Archive for the ‘Content Classification’ Category
As my colleagues inside IBM have known for a over a week, I’ve decided to leave IBM to pursue other professional opportunities. Before I put out some blog posts on my future, I wanted to use this opportunity to look backwards at how far the ECM business has come with respect to discovery and content ananlytics over the last 5 years.
I came to IBM as part of the acquisition of a small enterprise search vendor — iPhrase Technologies. We joined up with a product team inside IBM building a product called “Information Integrator OmniFind Edition” to attack the enterprise search market.

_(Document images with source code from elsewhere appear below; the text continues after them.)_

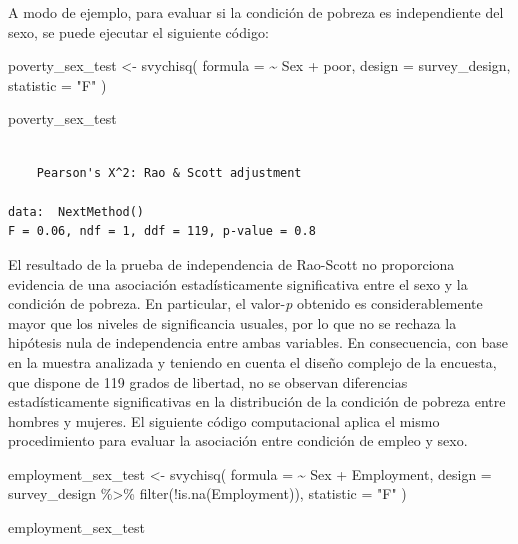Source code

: \documentclass[
  spanish,
  11pt,
  letterpaper,
  oneside,
  open=any]{scrbook}
\newenvironment{Shaded}{\begin{snugshade}}{\end{snugshade}}
\newcommand{\AttributeTok}[1]{\textcolor[rgb]{0.40,0.45,0.13}{#1}}
\newcommand{\FunctionTok}[1]{\textcolor[rgb]{0.28,0.35,0.67}{#1}}
\newcommand{\NormalTok}[1]{\textcolor[rgb]{0.00,0.23,0.31}{#1}}
\newcommand{\OtherTok}[1]{\textcolor[rgb]{0.00,0.23,0.31}{#1}}
\newcommand{\SpecialCharTok}[1]{\textcolor[rgb]{0.37,0.37,0.37}{#1}}
\newcommand{\StringTok}[1]{\textcolor[rgb]{0.13,0.47,0.30}{#1}}
\begin{document}
A modo de ejemplo, para evaluar si la condición de pobreza es
independiente del sexo, se puede ejecutar el siguiente código:

\begin{Shaded}
\begin{Highlighting}[]
\NormalTok{poverty\_sex\_test }\OtherTok{\textless{}{-}} \FunctionTok{svychisq}\NormalTok{(}
  \AttributeTok{formula =} \SpecialCharTok{\textasciitilde{}}\NormalTok{ Sex }\SpecialCharTok{+}\NormalTok{ poor,}
  \AttributeTok{design =}\NormalTok{ survey\_design,}
  \AttributeTok{statistic =} \StringTok{"F"}
\NormalTok{)}

\NormalTok{poverty\_sex\_test}
\end{Highlighting}
\end{Shaded}

\begin{verbatim}

    Pearson's X^2: Rao & Scott adjustment

data:  NextMethod()
F = 0.06, ndf = 1, ddf = 119, p-value = 0.8
\end{verbatim}

El resultado de la prueba de independencia de Rao-Scott no proporciona
evidencia de una asociación estadísticamente significativa entre el sexo
y la condición de pobreza. En particular, el valor-\emph{p} obtenido es
considerablemente mayor que los niveles de significancia usuales, por lo
que no se rechaza la hipótesis nula de independencia entre ambas
variables. En consecuencia, con base en la muestra analizada y teniendo
en cuenta el diseño complejo de la encuesta, que dispone de 119 grados
de libertad, no se observan diferencias estadísticamente significativas
en la distribución de la condición de pobreza entre hombres y mujeres.
El siguiente código computacional aplica el mismo procedimiento para
evaluar la asociación entre condición de empleo y sexo.

\begin{Shaded}
\begin{Highlighting}[]
\NormalTok{employment\_sex\_test }\OtherTok{\textless{}{-}} \FunctionTok{svychisq}\NormalTok{(}
  \AttributeTok{formula =} \SpecialCharTok{\textasciitilde{}}\NormalTok{ Sex }\SpecialCharTok{+}\NormalTok{ Employment,}
  \AttributeTok{design =}\NormalTok{ survey\_design }\SpecialCharTok{\%\textgreater{}\%}
    \FunctionTok{filter}\NormalTok{(}\SpecialCharTok{!}\FunctionTok{is.na}\NormalTok{(Employment)),}
  \AttributeTok{statistic =} \StringTok{"F"}
\NormalTok{)}

\NormalTok{employment\_sex\_test}
\end{Highlighting}
\end{Shaded}
\end{document}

Though we were grouped inside the Content Management organization, we really went about our business independently relative to our ECM brethren, focusing on the search solutions, leveraging content analytics technologies for ‘concept searching’.
1 year later, FileNet joined IBM and we began to try to apply our search and discovery technologies to ECM centric business scenarios. As we began to collaborate, one of the first things that struck me about ECM, was the treatment of the documents. In enterprise search, documents were something to be cracked open by definition — how else to search it?
Yet the ECM world had a tendancy to treat a document as an ‘object’ –objects to be handled and managed. It struck me as digital paper shuffling where the expectation that ECM was for readying the document for someone with 2 eyes to read it and use it (and don’t get me wrong, it was challenging paper shuffling — billions of objects, large scale scanning — tough, tough problems).
Within this context we set down a path of applying analytics technologies to ECM. Our first step was to weave IBM’s content classification product within the ECM architecture, applying it to compelling scenarios in email archiving and records management. Next, we brought to market an eDiscovery solution built with analytics at its core. These first two steps were exciting but focused attempts at bringing about a better solution to specific ECM problems with content analytics, especially in the information governance market.
Then last year, IBM brought made generally availabile our Content Analytics platform. This third step is especially gratifying. Content analytics technologies have moved being an isolated technology, separate from ECM to delivering insight about businesses by leveraging the text inside of documents — the insides of these objects.
The embrace and adoption of content analytics is especially gratifying for me personally. Though I had but a small role, the change inside IBM ECM and externally amongst customers, analysts and others is stark relative to when I joined IBM. Content is no longer simply an ‘object’ to be managed — its an asset to be leveraged and this is a striking difference. I am confident that in the coming months and years this will increasingly become the accepted attitude and approach in ECM.
On that note, I want to thank folks for reading this blog on the topics of content classification and content analytics. For folks who are interested in more writing on information lifecycle governance, Craig Rhinehart continues to write on this topic at his blog.
Since my professional life will take me away from content analytics in the near term, I expect that this blog will start to reflect the new paths I’ll be following on my professional, post-IBM journey.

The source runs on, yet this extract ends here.